Transcurridos casi cinco años desde que las tropas de una coalición internacional llegaran a Afganistán tras la breve guerra de un mes con que EEUU castigó al régimen que acogía a Al Qaeda, autora de los atentados del 11-S, las fuerzas de la ISAF están lejos de controlar el país. El régimen de los talibanes cayó, pero su líder, el mulá Omar, nunca fue detenido y sus seguidores se refugiaron en la región sur de Kandahar, donde ahora se desarrolla una ofensiva de la OTAN en la que participan 2.000 soldados.

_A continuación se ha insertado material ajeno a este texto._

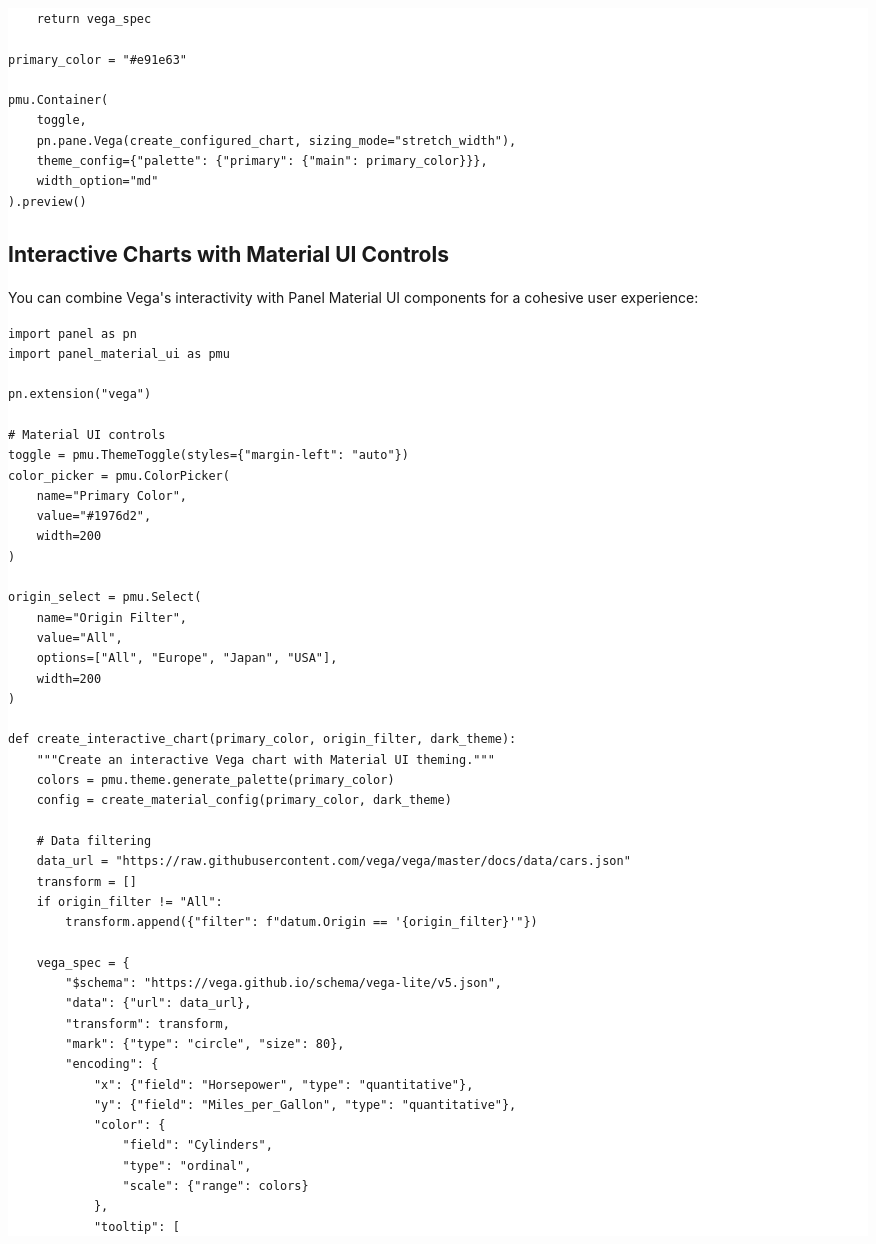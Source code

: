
 ```{pyodide}
    return vega_spec

primary_color = "#e91e63"

pmu.Container(
    toggle,
    pn.pane.Vega(create_configured_chart, sizing_mode="stretch_width"),
    theme_config={"palette": {"primary": {"main": primary_color}}},
    width_option="md"
).preview()
```

## Interactive Charts with Material UI Controls

You can combine Vega's interactivity with Panel Material UI components for a cohesive user experience:

```{pyodide}
import panel as pn
import panel_material_ui as pmu

pn.extension("vega")

# Material UI controls
toggle = pmu.ThemeToggle(styles={"margin-left": "auto"})
color_picker = pmu.ColorPicker(
    name="Primary Color",
    value="#1976d2",
    width=200
)

origin_select = pmu.Select(
    name="Origin Filter",
    value="All",
    options=["All", "Europe", "Japan", "USA"],
    width=200
)

def create_interactive_chart(primary_color, origin_filter, dark_theme):
    """Create an interactive Vega chart with Material UI theming."""
    colors = pmu.theme.generate_palette(primary_color)
    config = create_material_config(primary_color, dark_theme)

    # Data filtering
    data_url = "https://raw.githubusercontent.com/vega/vega/master/docs/data/cars.json"
    transform = []
    if origin_filter != "All":
        transform.append({"filter": f"datum.Origin == '{origin_filter}'"})

    vega_spec = {
        "$schema": "https://vega.github.io/schema/vega-lite/v5.json",
        "data": {"url": data_url},
        "transform": transform,
        "mark": {"type": "circle", "size": 80},
        "encoding": {
            "x": {"field": "Horsepower", "type": "quantitative"},
            "y": {"field": "Miles_per_Gallon", "type": "quantitative"},
            "color": {
                "field": "Cylinders",
                "type": "ordinal",
                "scale": {"range": colors}
            },
            "tooltip": [
```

La prueba de que la resistencia talibán no deja de crecer es que las operaciones durante el verano se han incrementado, con un alto saldo de bajas entre las tropas de la OTAN. Sólo en agosto han muerto 21 soldados británicos, en un goteo que incide negativamente en la popularidad de Tony Blair, desaparecido de vacaciones en el Caribe mientras se sucedían las muertes y se desencadenaba la alarma ante un supuesto complot para derribar 10 aviones comerciales en vuelo entre el Reino Unido y EEUU. Los talibanes, por su parte, han sufrido 200 bajas desde que el pasado sábado se puso en marcha la operación Medusa, según la OTAN, cifra que da idea también de la envergadura de los combates.

En realidad, EEUU y sus aliados instalaron después de la caída de los talibanes un Gobierno, presidido por Hamid Karzai, cuyo poder real se extiende poco más allá de la capital, Kabul. El resto del país continúa en manos de los señores de la guerra tribales.